B. Thankappan vs Trivandrum Dist. Co-Operative Bank ... on 6 January, 1986

Equivalent citations: AIR1987KER1

JUDGMENT
 

 Sukumaran, J. 
 

1. An important question concerning the Construction of Section 82 of the Co-operative Societies Act, 1969 (hereinafter referred to as "the Act") arises for decision in this writ appeal. The question is: When could it be said that an award of an Arbitrator had been made the subject-matter of an appeal before the Co-operative Appellate Tribunal?

2. The appellant-writ petitioner was party to a dispute before the Arbitrator appointed under the Act. The decision turned out to be adverse to him. Aggrieved by the decision, he filed an appeal That was, however, beyond the prescribed time. A petition for condonation of delay in filing of the appeal was duly considered by the appellate Tribunal The intrinsic contradictions in the application were such that the Tribunal was not convinced of any sufficient cause for the delay in filing the appeal. That circumstance, however, did not dash the hopes of the appellant. He attempted to salvage his cause -- successfully as it then turned out -- by a revision under Section 84. He was, initially, confronted with a preliminary plea that the revision was not maintainable. The Tribunal, however, overruled it. Later it went into the merits, and decided the matter to the substantial satisfaction of the appellant. It followed, as a corollary, that the Society was, in equal measure, unsatisfied with the revisional decision of the Tribunal. The two orders of the Tribunal, the preliminary one sustaining the maintainability of the revision, and the later one on merits, were both challenged before this Court.

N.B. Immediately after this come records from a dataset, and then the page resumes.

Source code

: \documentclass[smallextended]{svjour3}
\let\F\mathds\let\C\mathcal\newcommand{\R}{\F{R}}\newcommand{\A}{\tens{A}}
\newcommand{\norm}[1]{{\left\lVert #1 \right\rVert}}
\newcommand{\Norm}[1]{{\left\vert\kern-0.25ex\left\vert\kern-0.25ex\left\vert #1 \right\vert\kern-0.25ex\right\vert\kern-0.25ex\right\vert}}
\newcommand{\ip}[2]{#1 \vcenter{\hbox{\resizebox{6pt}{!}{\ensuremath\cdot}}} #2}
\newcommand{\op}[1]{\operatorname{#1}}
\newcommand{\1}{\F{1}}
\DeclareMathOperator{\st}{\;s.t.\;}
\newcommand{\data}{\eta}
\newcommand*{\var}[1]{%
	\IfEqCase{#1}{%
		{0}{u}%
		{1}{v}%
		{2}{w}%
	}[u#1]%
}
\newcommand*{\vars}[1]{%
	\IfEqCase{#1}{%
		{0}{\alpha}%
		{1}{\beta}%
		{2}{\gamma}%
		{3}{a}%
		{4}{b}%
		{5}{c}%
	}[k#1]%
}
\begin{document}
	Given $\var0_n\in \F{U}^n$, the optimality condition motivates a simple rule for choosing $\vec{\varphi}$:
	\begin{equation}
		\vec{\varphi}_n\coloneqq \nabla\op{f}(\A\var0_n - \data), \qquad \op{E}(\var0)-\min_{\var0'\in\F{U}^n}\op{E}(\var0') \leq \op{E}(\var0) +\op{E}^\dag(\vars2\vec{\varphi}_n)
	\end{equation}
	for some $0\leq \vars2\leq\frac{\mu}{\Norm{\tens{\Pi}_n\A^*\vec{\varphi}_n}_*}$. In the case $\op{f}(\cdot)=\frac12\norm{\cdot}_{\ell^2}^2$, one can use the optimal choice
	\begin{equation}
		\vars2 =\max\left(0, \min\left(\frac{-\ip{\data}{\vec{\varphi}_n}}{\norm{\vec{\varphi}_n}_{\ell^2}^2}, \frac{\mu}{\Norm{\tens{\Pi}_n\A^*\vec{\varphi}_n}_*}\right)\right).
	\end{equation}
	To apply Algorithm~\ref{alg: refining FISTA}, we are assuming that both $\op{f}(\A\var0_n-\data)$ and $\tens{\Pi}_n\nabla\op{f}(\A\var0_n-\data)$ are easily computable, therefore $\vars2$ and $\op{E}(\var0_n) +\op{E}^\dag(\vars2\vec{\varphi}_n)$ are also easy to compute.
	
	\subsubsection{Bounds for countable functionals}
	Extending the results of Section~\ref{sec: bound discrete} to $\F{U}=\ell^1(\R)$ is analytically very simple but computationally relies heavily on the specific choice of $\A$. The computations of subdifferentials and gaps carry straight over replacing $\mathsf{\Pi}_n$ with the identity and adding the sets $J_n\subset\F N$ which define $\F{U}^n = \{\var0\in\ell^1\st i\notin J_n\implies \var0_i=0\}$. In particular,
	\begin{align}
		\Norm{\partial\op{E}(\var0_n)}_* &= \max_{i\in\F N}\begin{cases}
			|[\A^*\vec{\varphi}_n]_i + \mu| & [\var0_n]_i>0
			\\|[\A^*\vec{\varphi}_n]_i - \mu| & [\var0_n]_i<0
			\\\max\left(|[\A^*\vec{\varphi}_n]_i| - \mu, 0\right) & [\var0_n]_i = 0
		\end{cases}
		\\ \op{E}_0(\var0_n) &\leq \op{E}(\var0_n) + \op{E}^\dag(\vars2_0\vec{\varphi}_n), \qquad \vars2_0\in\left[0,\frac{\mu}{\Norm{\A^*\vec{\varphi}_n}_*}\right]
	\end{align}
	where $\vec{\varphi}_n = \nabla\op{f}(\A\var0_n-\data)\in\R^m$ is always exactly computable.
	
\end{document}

3. The learned single Judge took the view that the revision was not maintainable. Consequently the revisional orders of the Tribunal were quashed. It is this judgment of the learned single Judge that is attacked in the appeal.

4. Having regard to the limited nature of the issue involved, it is only necessary to advert to such of those provisions of the Act which have a bearing on and relevance to the issue under consideration.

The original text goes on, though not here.